MOONAGE DAYDREAM (Brett Morgan)
Cannes. Out of Competition. This lengthy, kalaidescopic new documentary by Brett Morgan, who previously did ones on Curt Cobain and the Rolling Stones, is a "glorious, shapeshifting eulogy to David Bowie," writes the Guardian's Bradshaw, who gives it his third 5/5 stars top rating at 2022 Cannes. It's about his public personas, creativity, and art, and does not touch on his private life. Bradshaw says on YouTube it sent him into "an extended two-and-a-half-hour swoon"and is "absolutely brilliant." David Rooney in Hollywood Reporter admires this film's "incredible wraparound sound treatment," but finds a huge gap between that and Bowie's interviews, which are mere "blather." Fionnuala Halligan in Screen Daily finds the doc "dizzying" and "a sensory voyage." IndieWire says it's an unapologetic sound and light show, influenced by avant-garde filmmaker Stan Brakhage, with special big-screen presentations essential.

THE NATURAL HISTORY OF DESTRUCTION (Sergei Loznitsa)

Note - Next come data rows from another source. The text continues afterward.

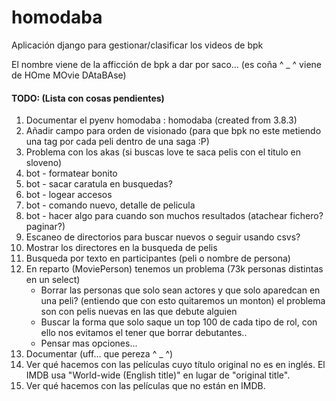 # homodaba
Aplicación django para gestionar/clasificar los videos de bpk

El nombre viene de la afficción de bpk a dar por saco... (es coña ^ _ ^ viene de 
HOme MOvie DAtaBAse)

#### TODO: (Lista con cosas pendientes)
1. Documentar el pyenv homodaba : homodaba (created from 3.8.3)
1. Añadir campo para orden de visionado (para que bpk no este metiendo una 
tag por cada peli dentro de una saga :P)
1. Problema con los akas (si buscas love te saca pelis con el titulo en sloveno)
1. bot - formatear bonito
1. bot - sacar caratula en busquedas?
1. bot - logear accesos
1. bot - comando nuevo, detalle de pelicula
1. bot - hacer algo para cuando son muchos resultados (atachear fichero? paginar?)
1. Escaneo de directorios para buscar nuevos o seguir usando csvs?
1. Mostrar los directores en la busqueda de pelis
1. Busqueda por texto en participantes (peli o nombre de persona)
1. En reparto (MoviePerson) tenemos un problema (73k personas distintas en un 
    select)
    - Borrar las personas que solo sean actores y que solo aparedcan en una 
        peli? (entiendo que con esto quitaremos un monton) el problema son con
        pelis nuevas en las que debute alguien
    - Buscar la forma que solo saque un top 100 de cada tipo de rol, con ello
        nos evitamos el tener que borrar debutantes..
    - Pensar mas opciones...
1. Documentar (uff... que pereza  ^ _ ^)
1. Ver qué hacemos con las películas cuyo título original no es en inglés. El IMDB usa "World-wide (English title)" en lugar de "original title".
1. Ver qué hacemos con las películas que no están en IMDB.
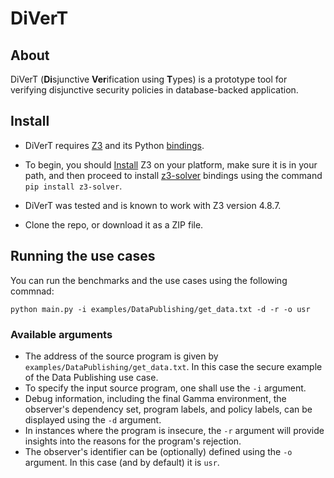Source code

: # DiVerT

## About
DiVerT (**Di**sjunctive **Ver**ification using **T**ypes) is a prototype tool for verifying disjunctive security policies in database-backed application.

## Install
- DiVerT requires [Z3](https://github.com/Z3Prover/z3) and its Python [bindings](https://pypi.org/project/z3-solver/). 

- To begin, you should [Install](https://github.com/Z3Prover/z3/releases) Z3 on your platform, make sure it is in your path, and then proceed to install [z3-solver](https://pypi.org/project/z3-solver/) bindings using the command `pip install z3-solver`. 

- DiVerT was tested and is known to work with Z3 version 4.8.7.

- Clone the repo, or download it as a ZIP file.

## Running the use cases

You can run the benchmarks and the use cases using the following commnad:

`python main.py -i examples/DataPublishing/get_data.txt -d -r -o usr`

### Available arguments

- The address of the source program is given by `examples/DataPublishing/get_data.txt`. In this case the secure example of the Data Publishing use case.
- To specify the input source program, one shall use the `-i` argument.
- Debug information, including the final Gamma environment, the observer's dependency set, program labels, and policy labels, can be displayed using the `-d` argument.
- In instances where the program is insecure, the `-r` argument will provide insights into the reasons for the program's rejection.
- The observer's identifier can be (optionally) defined using the `-o` argument. In this case (and by default) it is `usr`.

Cannes, Premiere Section. Taking its title from a 1999 book by German writer W.G. Sebald. The Ukrainian feature filmmaker (MY JOY, IN THE FOG) uses an "unprecedented trove of archival footage" to "re-examine the strategic bombing campaign of Allied forces in Germany during the Second World War," a campaign aimed to destroy both war resources and morale. Loznitsa, whose BABA YAR, CONTEXT doc won a Special Jury Prize at Cannes last year, considers whether the use of the civilian population in war is morally defensible, Variety explains. Bradshaw (3/5 stars) says this topic could not be more "brutally relevant" in the wake of Russia's current war on Ukraine. This history is "not natural," and that's the point, says Bradshaw.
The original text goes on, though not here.